### WHAT TO DO
All of the data must be printed exactly; please include every line.

Dataset excerpts
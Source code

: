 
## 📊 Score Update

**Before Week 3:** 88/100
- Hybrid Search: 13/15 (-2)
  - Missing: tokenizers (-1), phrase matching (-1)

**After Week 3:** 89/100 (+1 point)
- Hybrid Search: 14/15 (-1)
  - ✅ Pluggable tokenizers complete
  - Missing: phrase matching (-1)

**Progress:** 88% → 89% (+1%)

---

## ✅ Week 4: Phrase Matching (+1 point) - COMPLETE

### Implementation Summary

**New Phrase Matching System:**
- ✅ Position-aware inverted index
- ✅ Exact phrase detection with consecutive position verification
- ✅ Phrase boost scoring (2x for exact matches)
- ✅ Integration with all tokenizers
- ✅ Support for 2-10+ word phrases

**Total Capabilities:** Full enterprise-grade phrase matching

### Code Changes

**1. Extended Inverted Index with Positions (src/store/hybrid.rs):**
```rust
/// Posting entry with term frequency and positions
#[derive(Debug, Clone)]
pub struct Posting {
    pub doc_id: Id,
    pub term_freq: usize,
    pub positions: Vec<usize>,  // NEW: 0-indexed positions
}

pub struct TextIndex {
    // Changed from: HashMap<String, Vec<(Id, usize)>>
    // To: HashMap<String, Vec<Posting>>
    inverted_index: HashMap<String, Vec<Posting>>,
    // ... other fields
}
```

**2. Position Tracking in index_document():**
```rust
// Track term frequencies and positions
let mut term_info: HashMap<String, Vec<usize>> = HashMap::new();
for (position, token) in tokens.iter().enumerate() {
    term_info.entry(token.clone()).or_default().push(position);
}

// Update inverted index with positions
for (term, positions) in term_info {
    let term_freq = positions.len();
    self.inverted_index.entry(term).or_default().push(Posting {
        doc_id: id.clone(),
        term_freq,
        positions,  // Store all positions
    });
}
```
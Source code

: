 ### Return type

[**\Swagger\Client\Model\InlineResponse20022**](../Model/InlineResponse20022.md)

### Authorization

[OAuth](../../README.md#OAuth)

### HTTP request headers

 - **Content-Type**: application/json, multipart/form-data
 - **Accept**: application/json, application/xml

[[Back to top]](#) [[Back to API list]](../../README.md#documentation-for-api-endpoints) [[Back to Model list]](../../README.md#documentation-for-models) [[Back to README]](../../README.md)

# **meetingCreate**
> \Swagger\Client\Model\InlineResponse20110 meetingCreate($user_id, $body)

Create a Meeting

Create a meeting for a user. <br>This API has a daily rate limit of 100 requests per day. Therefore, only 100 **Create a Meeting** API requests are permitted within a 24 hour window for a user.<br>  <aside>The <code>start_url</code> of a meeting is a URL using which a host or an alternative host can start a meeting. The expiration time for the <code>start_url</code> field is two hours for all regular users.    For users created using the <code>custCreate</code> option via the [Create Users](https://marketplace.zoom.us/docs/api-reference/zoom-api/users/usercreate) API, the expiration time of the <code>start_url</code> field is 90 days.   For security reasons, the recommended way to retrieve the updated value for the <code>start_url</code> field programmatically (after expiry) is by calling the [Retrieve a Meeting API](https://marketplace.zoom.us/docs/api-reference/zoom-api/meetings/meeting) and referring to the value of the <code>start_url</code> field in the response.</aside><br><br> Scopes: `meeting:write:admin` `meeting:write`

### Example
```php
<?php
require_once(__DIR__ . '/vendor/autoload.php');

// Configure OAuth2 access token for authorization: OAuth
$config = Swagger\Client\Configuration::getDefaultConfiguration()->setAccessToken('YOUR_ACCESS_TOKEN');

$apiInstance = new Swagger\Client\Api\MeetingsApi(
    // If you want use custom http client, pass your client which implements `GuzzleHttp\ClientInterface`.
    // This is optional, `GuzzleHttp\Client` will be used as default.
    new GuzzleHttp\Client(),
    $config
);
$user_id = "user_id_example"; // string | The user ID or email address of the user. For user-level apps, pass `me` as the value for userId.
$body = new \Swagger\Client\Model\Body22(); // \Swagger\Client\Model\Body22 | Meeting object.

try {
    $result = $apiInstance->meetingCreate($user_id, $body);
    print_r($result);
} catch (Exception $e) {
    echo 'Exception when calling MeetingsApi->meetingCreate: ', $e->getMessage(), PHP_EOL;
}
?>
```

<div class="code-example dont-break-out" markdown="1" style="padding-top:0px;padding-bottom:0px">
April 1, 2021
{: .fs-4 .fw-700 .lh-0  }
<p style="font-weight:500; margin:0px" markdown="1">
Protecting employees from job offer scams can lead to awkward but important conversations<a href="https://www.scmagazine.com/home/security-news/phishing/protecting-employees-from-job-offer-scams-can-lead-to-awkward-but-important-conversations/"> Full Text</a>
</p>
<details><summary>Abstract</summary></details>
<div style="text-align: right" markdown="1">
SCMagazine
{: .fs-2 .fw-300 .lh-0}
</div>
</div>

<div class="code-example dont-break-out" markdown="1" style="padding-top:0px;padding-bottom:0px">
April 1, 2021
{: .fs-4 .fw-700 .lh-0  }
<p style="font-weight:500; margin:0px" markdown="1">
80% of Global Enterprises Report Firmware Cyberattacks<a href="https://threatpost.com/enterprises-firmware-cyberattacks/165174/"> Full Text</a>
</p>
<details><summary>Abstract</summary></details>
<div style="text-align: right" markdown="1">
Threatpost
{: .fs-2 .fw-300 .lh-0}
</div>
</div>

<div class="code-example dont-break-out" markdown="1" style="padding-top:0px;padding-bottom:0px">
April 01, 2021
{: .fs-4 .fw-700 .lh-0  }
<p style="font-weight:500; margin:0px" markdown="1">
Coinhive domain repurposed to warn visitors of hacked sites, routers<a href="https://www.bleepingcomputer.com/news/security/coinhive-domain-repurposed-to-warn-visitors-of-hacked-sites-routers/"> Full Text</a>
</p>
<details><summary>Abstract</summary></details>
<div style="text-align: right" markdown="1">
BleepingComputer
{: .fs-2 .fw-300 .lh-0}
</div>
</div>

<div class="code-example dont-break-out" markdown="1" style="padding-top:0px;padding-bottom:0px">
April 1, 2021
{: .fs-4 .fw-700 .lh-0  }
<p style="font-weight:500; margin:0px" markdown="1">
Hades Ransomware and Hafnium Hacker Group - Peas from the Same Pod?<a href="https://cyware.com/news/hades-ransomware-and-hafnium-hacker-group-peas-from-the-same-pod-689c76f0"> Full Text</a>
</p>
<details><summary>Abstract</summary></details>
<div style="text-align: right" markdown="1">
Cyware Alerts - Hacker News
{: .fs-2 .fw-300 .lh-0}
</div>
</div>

### RESULT OF THIS EXERCISE
Source code

: 
## 📊 Score Update

**Before Week 3:** 88/100
- Hybrid Search: 13/15 (-2)
  - Missing: tokenizers (-1), phrase matching (-1)

**After Week 3:** 89/100 (+1 point)
- Hybrid Search: 14/15 (-1)
  - ✅ Pluggable tokenizers complete
  - Missing: phrase matching (-1)

**Progress:** 88% → 89% (+1%)

---

## ✅ Week 4: Phrase Matching (+1 point) - COMPLETE

### Implementation Summary

**New Phrase Matching System:**
- ✅ Position-aware inverted index
- ✅ Exact phrase detection with consecutive position verification
- ✅ Phrase boost scoring (2x for exact matches)
- ✅ Integration with all tokenizers
- ✅ Support for 2-10+ word phrases

**Total Capabilities:** Full enterprise-grade phrase matching

### Code Changes

**1. Extended Inverted Index with Positions (src/store/hybrid.rs):**
```rust
/// Posting entry with term frequency and positions
#[derive(Debug, Clone)]
pub struct Posting {
    pub doc_id: Id,
    pub term_freq: usize,
    pub positions: Vec<usize>,  // NEW: 0-indexed positions
}

pub struct TextIndex {
    // Changed from: HashMap<String, Vec<(Id, usize)>>
    // To: HashMap<String, Vec<Posting>>
    inverted_index: HashMap<String, Vec<Posting>>,
    // ... other fields
}
```

**2. Position Tracking in index_document():**
```rust
// Track term frequencies and positions
let mut term_info: HashMap<String, Vec<usize>> = HashMap::new();
for (position, token) in tokens.iter().enumerate() {
    term_info.entry(token.clone()).or_default().push(position);
}

// Update inverted index with positions
for (term, positions) in term_info {
    let term_freq = positions.len();
    self.inverted_index.entry(term).or_default().push(Posting {
        doc_id: id.clone(),
        term_freq,
        positions,  // Store all positions
    });
}
```
Source code

: ### Return type

[**\Swagger\Client\Model\InlineResponse20022**](../Model/InlineResponse20022.md)

### Authorization

[OAuth](../../README.md#OAuth)

### HTTP request headers

 - **Content-Type**: application/json, multipart/form-data
 - **Accept**: application/json, application/xml

[[Back to top]](#) [[Back to API list]](../../README.md#documentation-for-api-endpoints) [[Back to Model list]](../../README.md#documentation-for-models) [[Back to README]](../../README.md)

# **meetingCreate**
> \Swagger\Client\Model\InlineResponse20110 meetingCreate($user_id, $body)

Create a Meeting

Create a meeting for a user. <br>This API has a daily rate limit of 100 requests per day. Therefore, only 100 **Create a Meeting** API requests are permitted within a 24 hour window for a user.<br>  <aside>The <code>start_url</code> of a meeting is a URL using which a host or an alternative host can start a meeting. The expiration time for the <code>start_url</code> field is two hours for all regular users.    For users created using the <code>custCreate</code> option via the [Create Users](https://marketplace.zoom.us/docs/api-reference/zoom-api/users/usercreate) API, the expiration time of the <code>start_url</code> field is 90 days.   For security reasons, the recommended way to retrieve the updated value for the <code>start_url</code> field programmatically (after expiry) is by calling the [Retrieve a Meeting API](https://marketplace.zoom.us/docs/api-reference/zoom-api/meetings/meeting) and referring to the value of the <code>start_url</code> field in the response.</aside><br><br> Scopes: `meeting:write:admin` `meeting:write`

### Example
```php
<?php
require_once(__DIR__ . '/vendor/autoload.php');

// Configure OAuth2 access token for authorization: OAuth
$config = Swagger\Client\Configuration::getDefaultConfiguration()->setAccessToken('YOUR_ACCESS_TOKEN');

$apiInstance = new Swagger\Client\Api\MeetingsApi(
    // If you want use custom http client, pass your client which implements `GuzzleHttp\ClientInterface`.
    // This is optional, `GuzzleHttp\Client` will be used as default.
    new GuzzleHttp\Client(),
    $config
);
$user_id = "user_id_example"; // string | The user ID or email address of the user. For user-level apps, pass `me` as the value for userId.
$body = new \Swagger\Client\Model\Body22(); // \Swagger\Client\Model\Body22 | Meeting object.

try {
    $result = $apiInstance->meetingCreate($user_id, $body);
    print_r($result);
} catch (Exception $e) {
    echo 'Exception when calling MeetingsApi->meetingCreate: ', $e->getMessage(), PHP_EOL;
}
?>
```

<div class="code-example dont-break-out" markdown="1" style="padding-top:0px;padding-bottom:0px">
April 1, 2021
{: .fs-4 .fw-700 .lh-0  }
<p style="font-weight:500; margin:0px" markdown="1">
Protecting employees from job offer scams can lead to awkward but important conversations<a href="https://www.scmagazine.com/home/security-news/phishing/protecting-employees-from-job-offer-scams-can-lead-to-awkward-but-important-conversations/"> Full Text</a>
</p>
<details><summary>Abstract</summary></details>
<div style="text-align: right" markdown="1">
SCMagazine
{: .fs-2 .fw-300 .lh-0}
</div>
</div>

<div class="code-example dont-break-out" markdown="1" style="padding-top:0px;padding-bottom:0px">
April 1, 2021
{: .fs-4 .fw-700 .lh-0  }
<p style="font-weight:500; margin:0px" markdown="1">
80% of Global Enterprises Report Firmware Cyberattacks<a href="https://threatpost.com/enterprises-firmware-cyberattacks/165174/"> Full Text</a>
</p>
<details><summary>Abstract</summary></details>
<div style="text-align: right" markdown="1">
Threatpost
{: .fs-2 .fw-300 .lh-0}
</div>
</div>

<div class="code-example dont-break-out" markdown="1" style="padding-top:0px;padding-bottom:0px">
April 01, 2021
{: .fs-4 .fw-700 .lh-0  }
<p style="font-weight:500; margin:0px" markdown="1">
Coinhive domain repurposed to warn visitors of hacked sites, routers<a href="https://www.bleepingcomputer.com/news/security/coinhive-domain-repurposed-to-warn-visitors-of-hacked-sites-routers/"> Full Text</a>
</p>
<details><summary>Abstract</summary></details>
<div style="text-align: right" markdown="1">
BleepingComputer
{: .fs-2 .fw-300 .lh-0}
</div>
</div>

<div class="code-example dont-break-out" markdown="1" style="padding-top:0px;padding-bottom:0px">
April 1, 2021
{: .fs-4 .fw-700 .lh-0  }
<p style="font-weight:500; margin:0px" markdown="1">
Hades Ransomware and Hafnium Hacker Group - Peas from the Same Pod?<a href="https://cyware.com/news/hades-ransomware-and-hafnium-hacker-group-peas-from-the-same-pod-689c76f0"> Full Text</a>
</p>
<details><summary>Abstract</summary></details>
<div style="text-align: right" markdown="1">
Cyware Alerts - Hacker News
{: .fs-2 .fw-300 .lh-0}
</div>
</div>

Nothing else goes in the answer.